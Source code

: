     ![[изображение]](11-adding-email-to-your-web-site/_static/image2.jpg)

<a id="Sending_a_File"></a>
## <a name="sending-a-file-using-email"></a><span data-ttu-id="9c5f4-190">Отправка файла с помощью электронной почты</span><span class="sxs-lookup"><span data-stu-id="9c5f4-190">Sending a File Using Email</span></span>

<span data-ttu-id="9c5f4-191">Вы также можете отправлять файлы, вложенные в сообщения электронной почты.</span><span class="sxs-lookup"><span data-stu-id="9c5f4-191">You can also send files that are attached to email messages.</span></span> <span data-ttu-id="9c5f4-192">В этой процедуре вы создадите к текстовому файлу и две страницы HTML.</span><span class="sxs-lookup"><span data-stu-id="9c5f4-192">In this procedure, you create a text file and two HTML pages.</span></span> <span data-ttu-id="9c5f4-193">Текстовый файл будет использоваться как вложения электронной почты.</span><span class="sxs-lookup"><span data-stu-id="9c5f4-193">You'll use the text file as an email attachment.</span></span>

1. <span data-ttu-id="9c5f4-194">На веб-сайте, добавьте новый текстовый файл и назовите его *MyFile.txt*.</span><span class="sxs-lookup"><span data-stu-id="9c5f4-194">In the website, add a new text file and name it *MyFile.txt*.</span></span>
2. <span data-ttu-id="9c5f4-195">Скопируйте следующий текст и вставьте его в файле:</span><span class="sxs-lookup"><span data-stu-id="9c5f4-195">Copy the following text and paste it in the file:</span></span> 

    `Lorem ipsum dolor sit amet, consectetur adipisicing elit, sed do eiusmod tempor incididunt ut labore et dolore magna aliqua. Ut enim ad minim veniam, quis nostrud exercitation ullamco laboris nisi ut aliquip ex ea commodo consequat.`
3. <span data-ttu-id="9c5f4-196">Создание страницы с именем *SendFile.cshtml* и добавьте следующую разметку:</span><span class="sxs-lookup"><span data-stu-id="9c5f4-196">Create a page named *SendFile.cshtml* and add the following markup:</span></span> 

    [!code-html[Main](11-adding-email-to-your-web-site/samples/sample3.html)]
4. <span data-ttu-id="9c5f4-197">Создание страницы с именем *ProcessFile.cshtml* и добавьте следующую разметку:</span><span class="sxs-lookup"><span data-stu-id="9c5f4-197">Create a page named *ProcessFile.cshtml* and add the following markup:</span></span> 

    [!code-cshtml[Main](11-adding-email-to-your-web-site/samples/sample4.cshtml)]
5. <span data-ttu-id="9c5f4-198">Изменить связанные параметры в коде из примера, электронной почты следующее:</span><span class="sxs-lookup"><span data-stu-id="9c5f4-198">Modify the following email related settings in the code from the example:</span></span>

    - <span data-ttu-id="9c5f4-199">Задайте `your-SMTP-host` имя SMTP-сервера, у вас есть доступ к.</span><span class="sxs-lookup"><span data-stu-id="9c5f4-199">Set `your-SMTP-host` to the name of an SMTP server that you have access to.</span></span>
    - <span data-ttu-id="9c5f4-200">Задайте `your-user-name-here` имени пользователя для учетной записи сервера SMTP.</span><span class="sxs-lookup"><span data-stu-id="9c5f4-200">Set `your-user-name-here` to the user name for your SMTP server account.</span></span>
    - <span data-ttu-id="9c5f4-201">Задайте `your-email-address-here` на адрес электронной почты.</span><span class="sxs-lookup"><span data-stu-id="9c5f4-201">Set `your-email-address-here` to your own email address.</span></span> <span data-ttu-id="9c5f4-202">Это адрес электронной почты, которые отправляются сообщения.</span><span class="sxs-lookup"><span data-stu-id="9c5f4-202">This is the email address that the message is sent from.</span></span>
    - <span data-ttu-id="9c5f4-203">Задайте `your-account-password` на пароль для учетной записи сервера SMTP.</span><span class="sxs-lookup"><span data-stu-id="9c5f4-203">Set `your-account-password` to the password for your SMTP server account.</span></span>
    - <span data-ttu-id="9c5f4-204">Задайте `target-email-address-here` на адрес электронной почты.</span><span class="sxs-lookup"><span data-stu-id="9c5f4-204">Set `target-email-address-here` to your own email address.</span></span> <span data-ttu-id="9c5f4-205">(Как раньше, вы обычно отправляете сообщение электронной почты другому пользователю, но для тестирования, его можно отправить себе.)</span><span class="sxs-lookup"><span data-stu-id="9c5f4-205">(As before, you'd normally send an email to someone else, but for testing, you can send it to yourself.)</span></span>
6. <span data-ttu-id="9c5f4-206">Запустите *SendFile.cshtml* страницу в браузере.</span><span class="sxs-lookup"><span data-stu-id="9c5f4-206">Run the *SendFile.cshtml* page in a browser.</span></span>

══════════

REQUIRED WORK |
Return exactly the lines above from the line that has "an email attachment.</span></span>" through the line that has "ipsum dolor sit", inclusive, and nothing else.

WRITTEN ANSWER |
<span data-ttu-id="9c5f4-191">Вы также можете отправлять файлы, вложенные в сообщения электронной почты.</span><span class="sxs-lookup"><span data-stu-id="9c5f4-191">You can also send files that are attached to email messages.</span></span> <span data-ttu-id="9c5f4-192">В этой процедуре вы создадите к текстовому файлу и две страницы HTML.</span><span class="sxs-lookup"><span data-stu-id="9c5f4-192">In this procedure, you create a text file and two HTML pages.</span></span> <span data-ttu-id="9c5f4-193">Текстовый файл будет использоваться как вложения электронной почты.</span><span class="sxs-lookup"><span data-stu-id="9c5f4-193">You'll use the text file as an email attachment.</span></span>

1. <span data-ttu-id="9c5f4-194">На веб-сайте, добавьте новый текстовый файл и назовите его *MyFile.txt*.</span><span class="sxs-lookup"><span data-stu-id="9c5f4-194">In the website, add a new text file and name it *MyFile.txt*.</span></span>
2. <span data-ttu-id="9c5f4-195">Скопируйте следующий текст и вставьте его в файле:</span><span class="sxs-lookup"><span data-stu-id="9c5f4-195">Copy the following text and paste it in the file:</span></span> 

    `Lorem ipsum dolor sit amet, consectetur adipisicing elit, sed do eiusmod tempor incididunt ut labore et dolore magna aliqua. Ut enim ad minim veniam, quis nostrud exercitation ullamco laboris nisi ut aliquip ex ea commodo consequat.`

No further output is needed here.